Annie stood and came over to him, taking his hand in hers. He moved with her until she put his hand on the top of something heavy and hard.
"Look, Auggie," she said. "Eric wasn't kidding."
Auggie's fingers traced the large object, understanding almost immediately what they told him.
"It's your barbecue," he said. "Eric, you got us a barbecue." He turned to where he thought Barber was standing. "I'm touched, Barber."
"Yeah," said Eric, moving close. Auggie adjusted his direction accordingly. "I'm happy for you guys. I'm gonna give you a hug, Auggie, so..."
"Oh, okay," Auggie said as the big man wrapped his arms around Auggie.
"Annie," said Barber, moving over to her.

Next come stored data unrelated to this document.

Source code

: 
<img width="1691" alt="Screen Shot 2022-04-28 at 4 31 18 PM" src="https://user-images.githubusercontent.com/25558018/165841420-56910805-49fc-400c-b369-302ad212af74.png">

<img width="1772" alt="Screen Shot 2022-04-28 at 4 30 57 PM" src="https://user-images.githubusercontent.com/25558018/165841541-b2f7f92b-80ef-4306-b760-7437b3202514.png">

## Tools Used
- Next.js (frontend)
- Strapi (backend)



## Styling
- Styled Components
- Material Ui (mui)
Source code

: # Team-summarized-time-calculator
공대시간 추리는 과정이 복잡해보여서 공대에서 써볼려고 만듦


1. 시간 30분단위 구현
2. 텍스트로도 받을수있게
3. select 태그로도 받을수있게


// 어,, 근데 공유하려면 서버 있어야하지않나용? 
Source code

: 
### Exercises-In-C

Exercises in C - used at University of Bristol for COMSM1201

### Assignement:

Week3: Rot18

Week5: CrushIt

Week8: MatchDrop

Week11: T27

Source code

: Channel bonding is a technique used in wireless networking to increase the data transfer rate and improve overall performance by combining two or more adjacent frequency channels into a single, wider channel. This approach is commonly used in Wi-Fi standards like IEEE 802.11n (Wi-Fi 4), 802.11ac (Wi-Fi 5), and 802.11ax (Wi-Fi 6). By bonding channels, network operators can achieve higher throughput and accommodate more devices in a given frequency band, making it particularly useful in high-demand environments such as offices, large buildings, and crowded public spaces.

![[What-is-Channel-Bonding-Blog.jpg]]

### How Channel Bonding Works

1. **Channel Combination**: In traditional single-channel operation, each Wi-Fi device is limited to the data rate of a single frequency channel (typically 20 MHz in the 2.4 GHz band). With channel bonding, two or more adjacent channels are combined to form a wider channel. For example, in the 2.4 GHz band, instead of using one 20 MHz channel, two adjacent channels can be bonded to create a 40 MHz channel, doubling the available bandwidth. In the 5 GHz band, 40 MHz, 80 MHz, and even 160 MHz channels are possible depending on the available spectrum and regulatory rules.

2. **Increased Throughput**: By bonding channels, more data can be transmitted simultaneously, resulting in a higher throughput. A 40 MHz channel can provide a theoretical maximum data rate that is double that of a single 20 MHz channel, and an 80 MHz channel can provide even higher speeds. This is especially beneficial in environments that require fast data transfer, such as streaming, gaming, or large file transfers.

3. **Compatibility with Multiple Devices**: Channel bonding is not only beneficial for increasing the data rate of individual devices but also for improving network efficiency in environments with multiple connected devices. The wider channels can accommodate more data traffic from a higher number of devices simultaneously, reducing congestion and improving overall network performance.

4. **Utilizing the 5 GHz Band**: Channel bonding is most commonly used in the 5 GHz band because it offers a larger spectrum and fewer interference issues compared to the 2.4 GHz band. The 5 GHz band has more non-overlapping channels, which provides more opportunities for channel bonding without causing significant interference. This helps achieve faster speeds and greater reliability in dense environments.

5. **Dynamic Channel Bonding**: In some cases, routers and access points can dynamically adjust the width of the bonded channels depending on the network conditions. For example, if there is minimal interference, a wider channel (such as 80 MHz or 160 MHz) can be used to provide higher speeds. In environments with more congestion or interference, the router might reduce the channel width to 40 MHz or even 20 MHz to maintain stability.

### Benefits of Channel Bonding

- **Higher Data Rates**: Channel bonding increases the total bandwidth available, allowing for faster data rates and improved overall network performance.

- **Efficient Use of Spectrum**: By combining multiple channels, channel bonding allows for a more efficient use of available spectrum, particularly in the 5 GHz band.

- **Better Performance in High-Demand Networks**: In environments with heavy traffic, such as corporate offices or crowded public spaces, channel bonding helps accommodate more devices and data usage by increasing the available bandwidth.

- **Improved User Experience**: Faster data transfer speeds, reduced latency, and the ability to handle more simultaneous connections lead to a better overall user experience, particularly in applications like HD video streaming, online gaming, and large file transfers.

Auggie stood grinning as Eric hugged Annie, telling her how happy he was that they were together, in this cool house, like they were meant to be.
Meant to be. Auggie had heard it too many times, had thought it too many times, for it to be a coincidence. No-one had ever said it about him and Natasha. Or Even Helen.
"So," said Auggie. "Did you bring steaks and burgers?"
"Thought you'd never ask," said Eric, and everyone laughed.
"I guess it's a barbecue, then," said Annie. "All right, boys, you get the tank hooked up and make it happen, and I'll get all the other bits ready. We'll christen this place the way Eric would have us do it."
"Hey-oh! Par-tay!" said Eric. "Hey, Auggie, fist bump, right here."
"Oh, right, fist bump." Auggie stuck his fist out, letting Eric knock his own against it. He smiled anyway. Eric Barber was one of a kind, and Auggie was grateful for that. He reached out and found Barber's shoulder, giving it a squeeze. He was grateful for Eric.
Annie popped in and out as they all hung around the barbecue; Eric and James were both trying to follow instructions to get the hose attached to the barbecue.
"Maybe you should have gone with the charcoal one," Decker said as he twisted his grip on the tank.
Auggie didn't care what kind of barbecue it was or how long it took. Annie came over and looped her arms around his middle, and he turned and pulled her into his side. It was true: their lives outside the agency had become more than their lives inside. No-one was hunting them, no-one was trying to put a wedge between them, they had finally made it past that.
They would soon be husband and wife.
As long as Auggie didn't have to pick out flowers and table decorations, he was more than okay with the way this had all turned out.